Source records:
○ ○ ○ ○
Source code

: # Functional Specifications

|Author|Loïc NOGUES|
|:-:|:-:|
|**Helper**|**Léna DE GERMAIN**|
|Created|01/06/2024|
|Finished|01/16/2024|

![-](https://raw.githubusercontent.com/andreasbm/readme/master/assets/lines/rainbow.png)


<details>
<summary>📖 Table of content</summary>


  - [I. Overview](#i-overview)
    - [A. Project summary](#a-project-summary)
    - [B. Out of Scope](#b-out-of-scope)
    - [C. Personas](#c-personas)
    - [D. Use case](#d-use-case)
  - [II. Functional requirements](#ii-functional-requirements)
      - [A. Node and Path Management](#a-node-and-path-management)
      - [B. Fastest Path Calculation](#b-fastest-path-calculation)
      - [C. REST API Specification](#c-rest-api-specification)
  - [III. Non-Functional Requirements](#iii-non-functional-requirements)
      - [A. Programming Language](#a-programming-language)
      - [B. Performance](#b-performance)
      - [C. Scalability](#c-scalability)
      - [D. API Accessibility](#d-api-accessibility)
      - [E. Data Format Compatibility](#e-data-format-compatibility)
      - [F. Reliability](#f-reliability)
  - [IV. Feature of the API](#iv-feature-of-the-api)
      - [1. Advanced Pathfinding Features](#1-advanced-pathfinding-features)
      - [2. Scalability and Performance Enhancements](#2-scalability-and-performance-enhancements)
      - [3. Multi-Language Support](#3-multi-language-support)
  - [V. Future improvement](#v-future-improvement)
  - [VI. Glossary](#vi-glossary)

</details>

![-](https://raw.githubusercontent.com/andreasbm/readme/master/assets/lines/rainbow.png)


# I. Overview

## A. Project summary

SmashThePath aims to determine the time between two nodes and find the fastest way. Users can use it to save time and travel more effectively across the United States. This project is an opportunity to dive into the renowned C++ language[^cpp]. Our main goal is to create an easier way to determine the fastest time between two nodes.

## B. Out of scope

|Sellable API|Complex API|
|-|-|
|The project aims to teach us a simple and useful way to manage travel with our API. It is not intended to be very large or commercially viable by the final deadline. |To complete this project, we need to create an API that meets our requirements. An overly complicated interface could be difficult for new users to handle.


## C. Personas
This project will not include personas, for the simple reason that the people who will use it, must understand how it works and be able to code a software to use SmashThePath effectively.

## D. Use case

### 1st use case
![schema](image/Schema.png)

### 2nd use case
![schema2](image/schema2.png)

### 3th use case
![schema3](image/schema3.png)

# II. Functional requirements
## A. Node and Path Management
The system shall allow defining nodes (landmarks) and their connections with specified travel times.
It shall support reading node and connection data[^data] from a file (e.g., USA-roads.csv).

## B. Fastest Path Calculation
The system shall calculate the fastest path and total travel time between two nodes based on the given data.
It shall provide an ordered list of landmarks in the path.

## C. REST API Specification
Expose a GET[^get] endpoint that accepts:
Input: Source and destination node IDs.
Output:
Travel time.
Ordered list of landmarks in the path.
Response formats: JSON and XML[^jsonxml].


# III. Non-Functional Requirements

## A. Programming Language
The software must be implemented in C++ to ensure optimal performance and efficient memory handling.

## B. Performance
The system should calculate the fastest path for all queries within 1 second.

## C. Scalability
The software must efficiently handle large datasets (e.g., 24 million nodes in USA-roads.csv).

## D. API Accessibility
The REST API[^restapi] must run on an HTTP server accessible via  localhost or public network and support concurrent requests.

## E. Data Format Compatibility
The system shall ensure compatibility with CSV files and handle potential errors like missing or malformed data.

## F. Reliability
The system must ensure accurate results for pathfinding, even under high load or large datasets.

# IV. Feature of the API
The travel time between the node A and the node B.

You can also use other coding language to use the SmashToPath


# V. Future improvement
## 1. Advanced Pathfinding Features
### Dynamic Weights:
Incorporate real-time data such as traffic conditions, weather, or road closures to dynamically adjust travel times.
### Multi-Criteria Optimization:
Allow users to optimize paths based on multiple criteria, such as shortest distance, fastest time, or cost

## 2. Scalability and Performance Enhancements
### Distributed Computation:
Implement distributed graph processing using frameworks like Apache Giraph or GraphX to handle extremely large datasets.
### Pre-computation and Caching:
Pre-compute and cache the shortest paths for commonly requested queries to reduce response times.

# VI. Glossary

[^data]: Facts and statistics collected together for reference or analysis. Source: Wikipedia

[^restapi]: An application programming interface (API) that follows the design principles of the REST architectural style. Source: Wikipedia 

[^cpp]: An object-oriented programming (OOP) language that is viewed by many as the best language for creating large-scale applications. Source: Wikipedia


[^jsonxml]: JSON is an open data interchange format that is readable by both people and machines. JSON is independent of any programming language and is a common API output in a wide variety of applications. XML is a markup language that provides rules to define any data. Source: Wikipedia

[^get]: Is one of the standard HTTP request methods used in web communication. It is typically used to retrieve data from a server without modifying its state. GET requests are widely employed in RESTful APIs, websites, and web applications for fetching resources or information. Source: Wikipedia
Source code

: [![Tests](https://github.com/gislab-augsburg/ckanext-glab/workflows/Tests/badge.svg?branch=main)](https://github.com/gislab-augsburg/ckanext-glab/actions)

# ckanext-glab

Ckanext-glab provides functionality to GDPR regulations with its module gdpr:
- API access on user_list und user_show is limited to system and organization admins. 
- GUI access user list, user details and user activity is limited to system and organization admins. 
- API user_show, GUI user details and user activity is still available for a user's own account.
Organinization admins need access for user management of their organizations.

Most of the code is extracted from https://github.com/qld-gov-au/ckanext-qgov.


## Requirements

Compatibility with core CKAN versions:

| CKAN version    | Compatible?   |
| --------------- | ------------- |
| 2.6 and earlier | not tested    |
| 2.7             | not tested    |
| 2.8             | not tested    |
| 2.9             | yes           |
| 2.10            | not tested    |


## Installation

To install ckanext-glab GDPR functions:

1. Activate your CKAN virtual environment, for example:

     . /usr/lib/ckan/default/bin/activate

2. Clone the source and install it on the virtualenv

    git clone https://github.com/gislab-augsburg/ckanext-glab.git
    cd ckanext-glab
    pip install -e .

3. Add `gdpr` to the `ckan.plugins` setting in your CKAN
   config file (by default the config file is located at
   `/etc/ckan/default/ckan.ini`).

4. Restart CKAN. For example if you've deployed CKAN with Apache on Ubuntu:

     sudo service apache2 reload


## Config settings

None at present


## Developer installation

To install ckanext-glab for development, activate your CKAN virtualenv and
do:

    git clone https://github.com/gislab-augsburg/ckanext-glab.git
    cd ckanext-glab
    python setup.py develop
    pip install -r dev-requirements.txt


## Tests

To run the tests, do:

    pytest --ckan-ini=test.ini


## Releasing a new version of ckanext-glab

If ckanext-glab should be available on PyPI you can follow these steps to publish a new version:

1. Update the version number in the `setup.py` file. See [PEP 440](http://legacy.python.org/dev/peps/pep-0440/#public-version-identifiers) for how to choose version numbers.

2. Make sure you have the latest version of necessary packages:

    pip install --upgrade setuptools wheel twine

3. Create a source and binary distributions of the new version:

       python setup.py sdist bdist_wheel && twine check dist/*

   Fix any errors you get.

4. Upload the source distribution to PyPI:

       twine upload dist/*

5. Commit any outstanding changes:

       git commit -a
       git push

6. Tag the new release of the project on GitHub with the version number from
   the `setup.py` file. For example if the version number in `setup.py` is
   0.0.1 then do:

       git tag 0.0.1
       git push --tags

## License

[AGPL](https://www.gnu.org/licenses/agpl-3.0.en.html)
○ ○ ○ ○
Work to be completed:
Where a line above contains the string "Future", copy that line.

Answer below:
  - [V. Future improvement](#v-future-improvement)
# V. Future improvement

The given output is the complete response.